A sombra de Narciso marca todos seus atos. Pretendeu-se líder do ultraliberalismo, aliando-se a Flávio Rocha, o pior discípulo de Roberto Campos. Um grande jurista precisa conhecer não apenas as leis, mas a história, sociologia, ciências sociais. Quis tornar-se um intérprete do Brasil, repetindo os estereótipos mais manjados e superficiais dos grandes intérpretes – como o mito do brasileiro preguiçoso e malandro -, demonstrando-se um leitor de orelha de livros.
Acusado de superficialidade, lançou um livro pretendendo aprofundar-se em alguns temas contemporâneos, sem nenhuma capacidade de juntar as análises em uma interpretação minimamente sofisticada dos tempos modernos. Era apenas uma coletânea. Anunciou o novo Iluminismo e, quando Temer não se mostrou à altura, recorreu a Gramsci para sustentar que “o velho morreu e o novo ainda está nascendo”. E o novo nasceu na forma de Bolsonaro.

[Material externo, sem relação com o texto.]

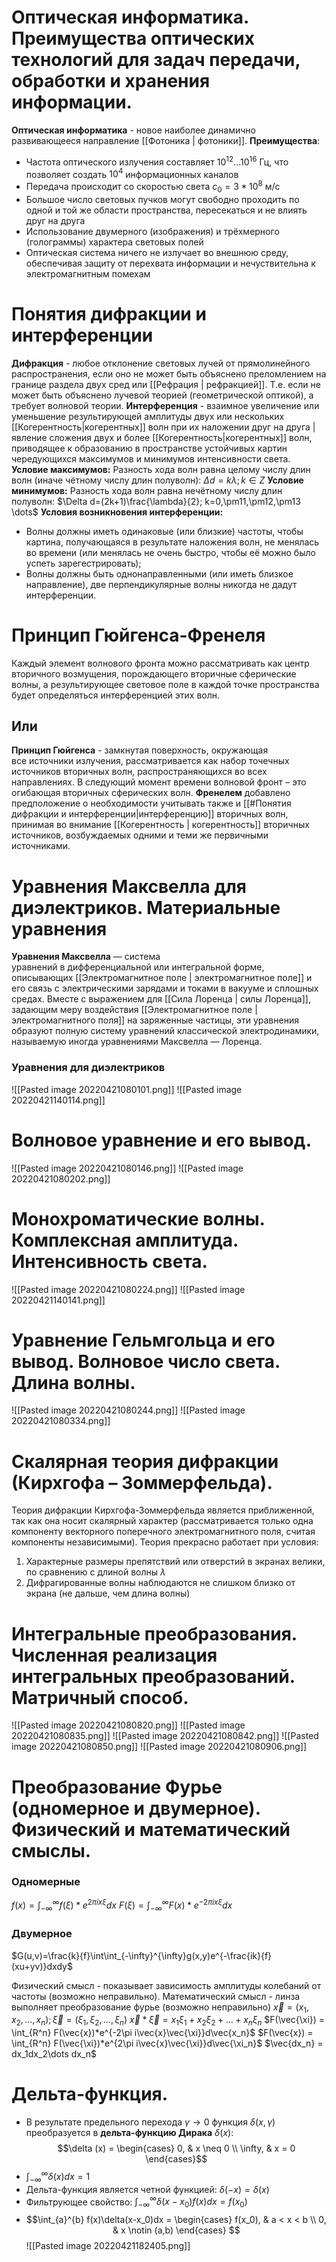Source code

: # Оптическая информатика. Преимущества оптических технологий для задач передачи, обработки и хранения информации.
**Оптическая информатика** - новое наиболее динамично развивающееся направление [[Фотоника | фотоники]].
**Преимущества**:
- Частота оптического излучения составляет $10^{12}...10^{16}$ Гц, что позволяет создать $10^4$ информационных каналов
- Передача происходит со скоростью света $c_0=3*10^8$ м/c
- Большое число световых пучков могут свободно проходить по одной и той же области пространства, пересекаться и не влиять друг на друга
- Использование двумерного (изображения) и трёхмерного (голограммы) характера световых полей
- Оптическая система ничего не излучает во внешнюю среду, обеспечивая защиту от  перехвата информации и нечуствительна к электромагнитным помехам
# Понятия дифракции и интерференции
**Дифракция** - любое отклонение световых лучей от прямолинейного распространения, если оно не может быть объяснено преломлением на границе раздела двух сред или [[Рефрация | рефракцией]]. Т.е. если не может быть объяснено лучевой теорией (геометрической оптикой), а требует волновой теории.
**Интерференция** - взаимное увеличение или уменьшение результирующей амплитуды двух или нескольких [[Когерентность|когерентных]] волн при их наложении друг на друга | явление сложения двух и более [[Когерентность|когерентных]] волн, приводящее к образованию в пространстве устойчивых картин чередующихся максимумов и минимумов интенсивности света.
**Условие максимумов:**
Разность хода волн равна целому числу длин волн (иначе чётному числу длин полуволн):
$\Delta d=k\lambda; k\in Z$
**Условие минимумов:**
Разность хода волн равна нечётному числу длин полуволн:
$\Delta d=(2k+1)\frac{\lambda}{2}; k=0,\pm11,\pm12,\pm13 \dots$
**Условия возникновения интерференции:**
- Волны должны иметь одинаковые (или близкие) частоты, чтобы картина, получающаяся в результате наложения волн, не менялась во времени (или менялась не очень быстро, чтобы её можно было успеть зарегестрировать);
- Волны должны быть однонаправленными (или иметь близкое направление), две перпендикулярные волны никогда не дадут интерференции.
# Принцип Гюйгенса-Френеля
Каждый элемент волнового фронта можно рассматривать как центр вторичного возмущения, порождающего вторичные сферические волны, а результирующее световое поле в каждой точке пространства будет определяться интерференцией этих волн.
## Или
**Принцип Гюйгенса** - замкнутая поверхность, окружающая  
все источники излучения, рассматривается как набор точечных источников вторичных волн, распространяющихся во всех направлениях. В следующий момент времени волновой фронт – это огибающая вторичных сферических волн.
**Френелем** добавлено предположение о необходимости учитывать также и [[#Понятия дифракции и интерференции|интерференцию]] вторичных волн, принимая во внимание [[Когерентность | когерентность]] вторичных источников, возбуждаемых одними и теми же первичными источниками.
# Уравнения Максвелла для диэлектриков. Материальные уравнения
**Уравнения Максвелла** — система уравнений в дифференциальной или интегральной форме, описывающих [[Электромагнитное поле | электромагнитное поле]] и его связь с электрическими зарядами и токами в вакууме и сплошных средах. Вместе с выражением для [[Сила Лоренца | силы Лоренца]], задающим меру воздействия [[Электромагнитное поле | электромагнитного поля]] на заряженные частицы, эти уравнения образуют полную систему уравнений классической электродинамики, называемую иногда уравнениями Максвелла — Лоренца.
### Уравнения для диэлектриков
![[Pasted image 20220421080101.png]]
![[Pasted image 20220421140114.png]]
# Волновое уравнение и его вывод.
![[Pasted image 20220421080146.png]]
![[Pasted image 20220421080202.png]]
# Монохроматические волны. Комплексная амплитуда. Интенсивность света.
![[Pasted image 20220421080224.png]]
![[Pasted image 20220421140141.png]]
# Уравнение Гельмгольца и его вывод. Волновое число света. Длина волны.
![[Pasted image 20220421080244.png]]
![[Pasted image 20220421080334.png]]
# Скалярная теория дифракции (Кирхгофа – Зоммерфельда).
Теория дифракции Кирхгофа-Зоммерфельда является приближенной, так как она носит скалярный характер (рассматривается только одна компоненту векторного поперечного электромагнитного поля, считая компоненты независимыми).
Теория прекрасно работает при условия:
1. Характерные размеры препятствий или отверстий в экранах велики, по сравнению с длиной волны $\lambda$
2. Дифрагированные волны наблюдаются не слишком близко от экрана (не дальше, чем длина волны)
# Интегральные преобразования. Численная реализация интегральных преобразований. Матричный способ.
![[Pasted image 20220421080820.png]]
![[Pasted image 20220421080835.png]]
![[Pasted image 20220421080842.png]]
![[Pasted image 20220421080850.png]]
![[Pasted image 20220421080906.png]]
# Преобразование Фурье (одномерное и двумерное). Физический и математический смыслы.
### Одномерные
$f(x) = \int_{-\infty}^{\infty} f(\xi)*e^{2\pi ix\xi}dx$
$F(\xi) = \int_{-\infty}^{\infty} F(x)*e^{-2\pi ix\xi}dx$
### Двумерное
$G(u,v)=\frac{k}{f}\int\int_{-\infty}^{\infty}g(x,y)e^{-\frac{ik}{f}(xu+yv)}dxdy$

Физический смысл - показывает зависимость амплитуды колебаний от частоты (возможно неправильно).
Математический смысл - линза выполняет преобразование фурье (возможно неправильно)
$\vec{x}=(x_1,x_2,...,x_n); \vec{\xi}=(\xi_1,\xi_2, ..., \xi_n)$
$\vec{x}*\vec{\xi}=x_1\xi_1+x_2\xi_2+...+x_n\xi_n$
$F(\vec{\xi}) = \int_{R^n} F(\vec{x})*e^{-2\pi i\vec{x}\vec{\xi}}d\vec{x_n}$
$F(\vec{x}) = \int_{R^n} F(\vec{\xi})*e^{2\pi i\vec{x}\vec{\xi}}d\vec{\xi_n}$
$\vec{dx_n} = dx_1dx_2\dots dx_n$


# Дельта-функция.
- В результате предельного перехода $\gamma \to 0$ функция $\delta (x, \gamma)$ преобразуется в **дельта-функцию Дирака** $\delta(x)$:
$$\delta (x) = \begin{cases} 
0, & x \neq 0 \\
\infty, & x = 0
\end{cases}$$
- $\int_{-\infty}^{\infty}\delta(x)dx=1$
- Дельта-функция является четной функцией: $\delta (-x)=\delta (x)$
- Фильтрующее свойство: $\int_{-\infty}^{\infty}\delta(x-x_0)f(x)dx = f(x_0)$
- $$\int_{a}^{b} f(x)\delta(x-x_0)dx = \begin{cases} 
f(x_0), & a < x < b \\
0, & x \notin (a,b)
\end{cases}
$$
![[Pasted image 20220421182405.png]]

Joaquim Barbosa movia-se pelo ódio. Usou o “mensalão” para derramar todo seu ódio contra o preconceito que sofreu ao longo de sua vida. A um amigo, disse que evitava chegar cedo ao Supremo para não se encontrar com os colegas no café e sentir-se menosprezado. Encontrou no “mensalão” sua revanche da vida. Tornou-se poderoso, usou o cargo de relator do “mensalão” para destruir tudo o que passava à sua frente, todos que ousassem atrapalhar o seu grande momento de vingança. Sua guerra particular refletiu-se sobre todo o país, ajudando a implantar o clima de ódio e preconceito do qual foi alvo. Quando caiu a ficha do mal que fez ao país, balbuciou alguma reação em sua conta de Twitter e se recolheu. Não se pronunciou nem quando o ódio, que foi sua herança, explodiu na forma de Bolsonaro, destruindo todas as políticas de inclusão que, ainda procurador, Barbosa defendia.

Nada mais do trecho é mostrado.